_Available data:_
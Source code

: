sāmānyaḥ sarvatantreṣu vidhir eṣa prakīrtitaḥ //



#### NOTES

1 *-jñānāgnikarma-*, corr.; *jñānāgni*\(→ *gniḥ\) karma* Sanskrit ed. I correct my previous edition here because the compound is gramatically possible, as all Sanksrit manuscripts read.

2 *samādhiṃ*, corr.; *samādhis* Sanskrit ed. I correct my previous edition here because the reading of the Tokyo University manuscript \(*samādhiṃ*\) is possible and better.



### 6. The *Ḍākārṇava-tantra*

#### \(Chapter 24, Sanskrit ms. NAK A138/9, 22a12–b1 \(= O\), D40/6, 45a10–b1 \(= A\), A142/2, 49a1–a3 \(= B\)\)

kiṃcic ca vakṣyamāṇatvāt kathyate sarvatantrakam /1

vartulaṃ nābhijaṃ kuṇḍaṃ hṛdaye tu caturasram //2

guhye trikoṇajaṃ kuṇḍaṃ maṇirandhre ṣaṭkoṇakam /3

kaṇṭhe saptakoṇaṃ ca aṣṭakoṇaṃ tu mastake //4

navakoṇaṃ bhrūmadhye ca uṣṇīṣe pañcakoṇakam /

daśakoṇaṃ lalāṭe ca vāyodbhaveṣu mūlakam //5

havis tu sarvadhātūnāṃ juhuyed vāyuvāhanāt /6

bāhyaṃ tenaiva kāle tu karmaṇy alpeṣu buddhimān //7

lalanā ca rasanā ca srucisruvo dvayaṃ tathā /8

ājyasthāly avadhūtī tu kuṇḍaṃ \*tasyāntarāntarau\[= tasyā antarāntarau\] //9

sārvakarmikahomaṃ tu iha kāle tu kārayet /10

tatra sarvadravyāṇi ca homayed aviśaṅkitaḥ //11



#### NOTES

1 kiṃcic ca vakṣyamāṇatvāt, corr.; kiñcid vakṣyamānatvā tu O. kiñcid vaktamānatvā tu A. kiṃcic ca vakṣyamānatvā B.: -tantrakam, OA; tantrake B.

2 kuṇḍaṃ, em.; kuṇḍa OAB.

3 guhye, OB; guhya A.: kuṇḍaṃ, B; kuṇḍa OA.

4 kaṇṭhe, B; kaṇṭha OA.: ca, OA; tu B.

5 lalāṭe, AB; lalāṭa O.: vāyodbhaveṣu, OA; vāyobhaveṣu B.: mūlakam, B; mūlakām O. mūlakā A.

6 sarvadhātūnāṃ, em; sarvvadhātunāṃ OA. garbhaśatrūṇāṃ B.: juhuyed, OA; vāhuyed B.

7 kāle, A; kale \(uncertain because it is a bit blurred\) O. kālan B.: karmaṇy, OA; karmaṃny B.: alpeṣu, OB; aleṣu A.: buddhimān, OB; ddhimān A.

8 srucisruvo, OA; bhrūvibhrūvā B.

_What to do:_
If a line in the records above has the word "kiṃcic", copy it.

_Task result:_
kiṃcic ca vakṣyamāṇatvāt kathyate sarvatantrakam /1
1 kiṃcic ca vakṣyamāṇatvāt, corr.; kiñcid vakṣyamānatvā tu O. kiñcid vaktamānatvā tu A. kiṃcic ca vakṣyamānatvā B.: -tantrakam, OA; tantrake B.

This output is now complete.